Carnavalização e poesia já!


De uns anos pra cá, tenho percebido a tendência de historicizar os enredos, dentro de um padrão pré-formatado: os povos primitivos de tal cidade - origem do nome da cidade - o desenvolvimento da cidade - cultura da cidade - etc - etc...quem não viu isso passar na avenida várias vezes nos últimos anos? Nada contra enredos patrocinados, mas um pouco de criatividade na construção da narrativa (que é o desfile originado numa sinopse) não faria mal a ninguém...

Sinto falta de enredos carnavalizados, brincalhões, bem-humorados...os desfiles estão formatados demais...

Sou um amante da folia que tem uma memória afetiva muito larga em relação aos dias de Momo. Desde criança, sempre brinquei carnaval na rua e essa coisa quadrada me deixa insatisfeito. Até os sambas andam padronizados! Por onde anda o lirismo, o aspecto lúdico das composições... Fazer samba parece receita de bolo...muitos se parecem!...As escolas perderam suas marcas identitárias...

Incentivado por um amigo, um novo e grande amigo, também amante de carnaval, comecei a me embrenhar pelo universo das escolas de samba. E tenho visto e ouvido coisas que muitas vezes me entristecem. Acho que, por isso, esse blog não terá fim: será meu grito, meu brado...sobre meus sustos de terror e de prazer...

Esse mesmo amigo, certo dia, me telefonou e pensou em uma ideia em principio despretenciosa, mas muito bacana exatamente por me projetar em um horizonte carnavalizado... Da ideia nasceu uma crônica, um texto escrito por mim, mas inspirado por ele... Infelizmente nosso texto ganhou caminhos tortuosos, mas antes que ele se perdesse de vez, resolvi torna-lo público para que outras pessoas entendam o que eu chamo de carnavalização.

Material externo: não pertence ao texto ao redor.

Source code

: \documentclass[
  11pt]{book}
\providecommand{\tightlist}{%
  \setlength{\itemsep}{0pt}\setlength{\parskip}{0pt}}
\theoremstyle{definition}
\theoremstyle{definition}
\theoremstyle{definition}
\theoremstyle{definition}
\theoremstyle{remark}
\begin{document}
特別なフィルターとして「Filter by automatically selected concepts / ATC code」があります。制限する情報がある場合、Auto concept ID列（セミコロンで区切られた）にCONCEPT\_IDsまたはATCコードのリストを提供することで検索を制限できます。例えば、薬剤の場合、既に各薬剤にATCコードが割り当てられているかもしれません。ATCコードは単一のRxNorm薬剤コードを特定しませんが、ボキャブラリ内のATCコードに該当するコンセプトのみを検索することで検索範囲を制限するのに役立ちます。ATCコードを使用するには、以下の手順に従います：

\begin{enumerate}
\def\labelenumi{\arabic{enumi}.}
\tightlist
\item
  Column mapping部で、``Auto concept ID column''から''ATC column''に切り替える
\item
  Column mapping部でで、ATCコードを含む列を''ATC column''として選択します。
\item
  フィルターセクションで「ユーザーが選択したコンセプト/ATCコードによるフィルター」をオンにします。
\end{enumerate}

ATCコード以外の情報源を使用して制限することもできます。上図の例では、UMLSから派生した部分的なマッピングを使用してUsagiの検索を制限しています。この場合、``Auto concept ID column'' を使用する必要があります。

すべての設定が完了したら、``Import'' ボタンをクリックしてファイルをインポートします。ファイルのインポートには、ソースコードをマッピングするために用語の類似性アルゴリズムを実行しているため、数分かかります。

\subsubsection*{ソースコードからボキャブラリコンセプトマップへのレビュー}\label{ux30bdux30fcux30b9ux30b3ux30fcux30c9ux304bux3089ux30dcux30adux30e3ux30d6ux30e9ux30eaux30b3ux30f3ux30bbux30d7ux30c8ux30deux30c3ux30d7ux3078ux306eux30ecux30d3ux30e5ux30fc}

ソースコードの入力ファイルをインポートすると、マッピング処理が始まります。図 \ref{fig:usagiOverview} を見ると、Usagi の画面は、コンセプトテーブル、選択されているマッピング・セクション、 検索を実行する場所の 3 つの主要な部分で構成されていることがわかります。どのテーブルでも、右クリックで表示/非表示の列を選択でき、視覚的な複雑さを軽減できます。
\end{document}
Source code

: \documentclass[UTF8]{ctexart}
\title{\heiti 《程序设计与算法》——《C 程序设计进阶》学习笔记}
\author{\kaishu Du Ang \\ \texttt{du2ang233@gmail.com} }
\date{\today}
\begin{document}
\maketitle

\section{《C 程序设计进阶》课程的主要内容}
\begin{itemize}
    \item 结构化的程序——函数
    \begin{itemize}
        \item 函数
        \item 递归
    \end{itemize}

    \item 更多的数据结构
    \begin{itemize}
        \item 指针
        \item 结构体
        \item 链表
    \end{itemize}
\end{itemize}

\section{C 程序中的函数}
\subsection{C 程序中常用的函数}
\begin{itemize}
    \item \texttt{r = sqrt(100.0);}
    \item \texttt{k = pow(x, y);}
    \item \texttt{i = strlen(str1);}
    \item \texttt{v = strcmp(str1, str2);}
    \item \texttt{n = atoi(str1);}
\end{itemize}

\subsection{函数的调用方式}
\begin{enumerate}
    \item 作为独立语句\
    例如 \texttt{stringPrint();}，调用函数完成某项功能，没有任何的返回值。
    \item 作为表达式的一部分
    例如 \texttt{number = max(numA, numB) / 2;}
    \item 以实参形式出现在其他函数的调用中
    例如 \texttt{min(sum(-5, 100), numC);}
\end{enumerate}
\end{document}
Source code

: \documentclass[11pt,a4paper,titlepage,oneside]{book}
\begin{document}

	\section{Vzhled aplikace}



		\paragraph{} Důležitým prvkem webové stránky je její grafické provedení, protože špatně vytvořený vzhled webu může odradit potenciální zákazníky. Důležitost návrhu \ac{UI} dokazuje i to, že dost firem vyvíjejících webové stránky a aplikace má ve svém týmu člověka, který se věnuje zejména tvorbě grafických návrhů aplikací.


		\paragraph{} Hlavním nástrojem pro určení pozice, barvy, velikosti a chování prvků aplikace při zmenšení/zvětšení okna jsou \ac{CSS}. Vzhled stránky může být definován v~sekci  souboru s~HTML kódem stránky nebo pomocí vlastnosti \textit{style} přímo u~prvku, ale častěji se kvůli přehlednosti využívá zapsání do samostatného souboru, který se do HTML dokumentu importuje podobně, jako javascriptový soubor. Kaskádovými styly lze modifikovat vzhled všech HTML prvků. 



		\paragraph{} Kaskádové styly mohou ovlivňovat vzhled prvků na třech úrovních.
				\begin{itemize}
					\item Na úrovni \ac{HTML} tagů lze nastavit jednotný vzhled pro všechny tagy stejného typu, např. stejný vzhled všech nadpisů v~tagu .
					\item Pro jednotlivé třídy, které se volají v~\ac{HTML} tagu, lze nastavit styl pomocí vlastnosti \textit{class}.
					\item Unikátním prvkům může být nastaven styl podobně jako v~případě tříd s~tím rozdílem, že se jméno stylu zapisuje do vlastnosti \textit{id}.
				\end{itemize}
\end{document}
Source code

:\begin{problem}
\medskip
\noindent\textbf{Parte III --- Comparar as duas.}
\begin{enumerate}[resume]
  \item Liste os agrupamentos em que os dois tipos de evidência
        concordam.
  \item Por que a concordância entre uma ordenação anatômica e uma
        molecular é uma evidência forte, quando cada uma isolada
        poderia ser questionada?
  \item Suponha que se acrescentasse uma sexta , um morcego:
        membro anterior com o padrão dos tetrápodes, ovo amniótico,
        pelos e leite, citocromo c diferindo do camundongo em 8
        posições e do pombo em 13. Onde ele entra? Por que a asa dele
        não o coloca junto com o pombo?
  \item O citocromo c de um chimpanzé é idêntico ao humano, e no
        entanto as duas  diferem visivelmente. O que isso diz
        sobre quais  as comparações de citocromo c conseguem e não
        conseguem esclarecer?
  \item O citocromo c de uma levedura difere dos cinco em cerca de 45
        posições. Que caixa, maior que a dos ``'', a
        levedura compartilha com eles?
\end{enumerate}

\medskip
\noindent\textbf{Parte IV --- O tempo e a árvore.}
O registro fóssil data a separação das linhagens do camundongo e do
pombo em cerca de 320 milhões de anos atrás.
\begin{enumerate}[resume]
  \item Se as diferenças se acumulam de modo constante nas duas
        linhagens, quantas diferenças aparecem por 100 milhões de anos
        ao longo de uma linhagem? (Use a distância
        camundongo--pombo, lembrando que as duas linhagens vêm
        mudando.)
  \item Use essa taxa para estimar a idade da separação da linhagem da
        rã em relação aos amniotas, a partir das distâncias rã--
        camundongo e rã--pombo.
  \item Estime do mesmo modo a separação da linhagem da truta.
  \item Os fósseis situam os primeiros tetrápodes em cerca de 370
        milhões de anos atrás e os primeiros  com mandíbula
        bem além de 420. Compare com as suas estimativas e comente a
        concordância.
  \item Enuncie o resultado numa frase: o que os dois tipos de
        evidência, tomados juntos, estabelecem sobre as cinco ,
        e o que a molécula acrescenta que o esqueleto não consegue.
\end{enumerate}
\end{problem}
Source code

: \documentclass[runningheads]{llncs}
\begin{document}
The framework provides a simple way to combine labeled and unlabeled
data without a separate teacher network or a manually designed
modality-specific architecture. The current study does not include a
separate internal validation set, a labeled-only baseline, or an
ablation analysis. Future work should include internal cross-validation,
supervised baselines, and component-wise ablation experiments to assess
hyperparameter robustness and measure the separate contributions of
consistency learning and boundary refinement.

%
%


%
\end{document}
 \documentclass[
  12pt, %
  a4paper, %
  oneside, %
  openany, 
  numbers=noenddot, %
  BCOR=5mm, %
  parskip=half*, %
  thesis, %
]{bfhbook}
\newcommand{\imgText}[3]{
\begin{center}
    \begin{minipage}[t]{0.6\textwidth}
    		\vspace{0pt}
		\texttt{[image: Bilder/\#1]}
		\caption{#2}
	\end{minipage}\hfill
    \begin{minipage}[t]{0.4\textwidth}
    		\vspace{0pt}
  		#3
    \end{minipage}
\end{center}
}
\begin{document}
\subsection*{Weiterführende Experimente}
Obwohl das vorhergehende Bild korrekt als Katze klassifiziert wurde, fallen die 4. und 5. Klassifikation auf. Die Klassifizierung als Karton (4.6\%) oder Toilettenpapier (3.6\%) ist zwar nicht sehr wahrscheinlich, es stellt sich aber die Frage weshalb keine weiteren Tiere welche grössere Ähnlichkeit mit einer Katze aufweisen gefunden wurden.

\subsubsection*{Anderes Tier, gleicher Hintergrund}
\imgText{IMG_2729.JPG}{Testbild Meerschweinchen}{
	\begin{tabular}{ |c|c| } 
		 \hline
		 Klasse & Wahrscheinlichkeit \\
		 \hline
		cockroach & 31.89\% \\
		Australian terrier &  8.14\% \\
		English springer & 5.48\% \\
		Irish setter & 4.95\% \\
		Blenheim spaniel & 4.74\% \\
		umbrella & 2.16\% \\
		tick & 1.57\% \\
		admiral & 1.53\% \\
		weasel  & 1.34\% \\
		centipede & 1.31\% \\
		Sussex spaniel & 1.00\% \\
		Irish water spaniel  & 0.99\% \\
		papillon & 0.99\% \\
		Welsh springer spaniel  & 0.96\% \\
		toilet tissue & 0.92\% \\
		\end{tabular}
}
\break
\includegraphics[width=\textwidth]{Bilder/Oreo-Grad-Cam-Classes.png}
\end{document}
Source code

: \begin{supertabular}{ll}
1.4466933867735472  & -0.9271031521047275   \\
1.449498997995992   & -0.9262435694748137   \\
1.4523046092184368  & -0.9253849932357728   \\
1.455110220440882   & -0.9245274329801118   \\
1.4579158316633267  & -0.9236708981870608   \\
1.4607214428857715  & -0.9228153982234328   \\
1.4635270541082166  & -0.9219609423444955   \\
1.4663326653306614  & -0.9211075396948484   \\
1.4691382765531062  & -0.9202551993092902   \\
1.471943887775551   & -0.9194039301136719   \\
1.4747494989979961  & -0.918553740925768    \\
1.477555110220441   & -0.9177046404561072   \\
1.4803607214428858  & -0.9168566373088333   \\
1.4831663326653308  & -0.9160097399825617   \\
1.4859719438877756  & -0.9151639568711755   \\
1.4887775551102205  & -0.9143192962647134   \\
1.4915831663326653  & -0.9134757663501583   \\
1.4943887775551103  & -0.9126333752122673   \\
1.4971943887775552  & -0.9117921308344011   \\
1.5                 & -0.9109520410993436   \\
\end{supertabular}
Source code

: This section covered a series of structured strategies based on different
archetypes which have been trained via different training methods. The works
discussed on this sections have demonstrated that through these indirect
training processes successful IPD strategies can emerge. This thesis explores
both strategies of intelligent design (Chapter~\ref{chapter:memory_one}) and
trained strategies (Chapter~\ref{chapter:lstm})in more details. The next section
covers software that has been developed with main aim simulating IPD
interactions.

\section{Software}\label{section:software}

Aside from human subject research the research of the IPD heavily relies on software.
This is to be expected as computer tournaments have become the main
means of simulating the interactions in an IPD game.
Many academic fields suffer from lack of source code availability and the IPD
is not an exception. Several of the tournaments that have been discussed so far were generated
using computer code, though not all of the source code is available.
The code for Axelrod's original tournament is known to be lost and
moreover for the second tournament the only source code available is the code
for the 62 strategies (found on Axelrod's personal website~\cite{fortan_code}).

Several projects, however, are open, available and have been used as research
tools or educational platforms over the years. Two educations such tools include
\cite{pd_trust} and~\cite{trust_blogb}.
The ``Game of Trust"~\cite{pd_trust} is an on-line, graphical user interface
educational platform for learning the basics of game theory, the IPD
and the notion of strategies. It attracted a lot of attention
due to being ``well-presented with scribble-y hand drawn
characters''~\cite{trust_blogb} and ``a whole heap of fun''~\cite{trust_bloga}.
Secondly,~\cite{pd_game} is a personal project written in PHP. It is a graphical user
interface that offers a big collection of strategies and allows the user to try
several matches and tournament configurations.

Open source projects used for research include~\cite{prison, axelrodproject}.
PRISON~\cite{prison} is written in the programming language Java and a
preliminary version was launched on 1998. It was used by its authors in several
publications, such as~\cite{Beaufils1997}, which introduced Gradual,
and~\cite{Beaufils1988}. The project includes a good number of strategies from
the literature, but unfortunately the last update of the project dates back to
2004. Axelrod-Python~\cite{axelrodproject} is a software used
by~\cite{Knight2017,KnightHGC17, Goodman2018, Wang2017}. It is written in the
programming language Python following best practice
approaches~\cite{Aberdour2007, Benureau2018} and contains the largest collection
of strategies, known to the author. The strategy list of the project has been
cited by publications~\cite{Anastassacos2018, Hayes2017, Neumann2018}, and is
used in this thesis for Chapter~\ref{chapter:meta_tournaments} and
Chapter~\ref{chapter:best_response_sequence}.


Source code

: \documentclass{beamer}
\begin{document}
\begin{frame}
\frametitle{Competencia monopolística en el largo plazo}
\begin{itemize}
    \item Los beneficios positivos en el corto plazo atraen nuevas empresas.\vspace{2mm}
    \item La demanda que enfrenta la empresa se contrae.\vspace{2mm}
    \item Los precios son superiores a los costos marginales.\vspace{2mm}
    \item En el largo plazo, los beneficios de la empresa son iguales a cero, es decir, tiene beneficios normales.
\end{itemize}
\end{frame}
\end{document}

Explicando o texto: a crônica é um imenso delírio carnavalesco que traz à tona cenas, sons, imagens, situações que os amantes da folia identificarão com facilidade. Tem um quê de poesia, sim! (será pretensão minha achar isso?)...mas certamente, e nos orgulhamos disso, te muito de carnaval; da lama do carnaval carioca...

Vamos ao texto?

E TEM BATALHA DE CONFETES NO OÁSIS DE ALALAÔ!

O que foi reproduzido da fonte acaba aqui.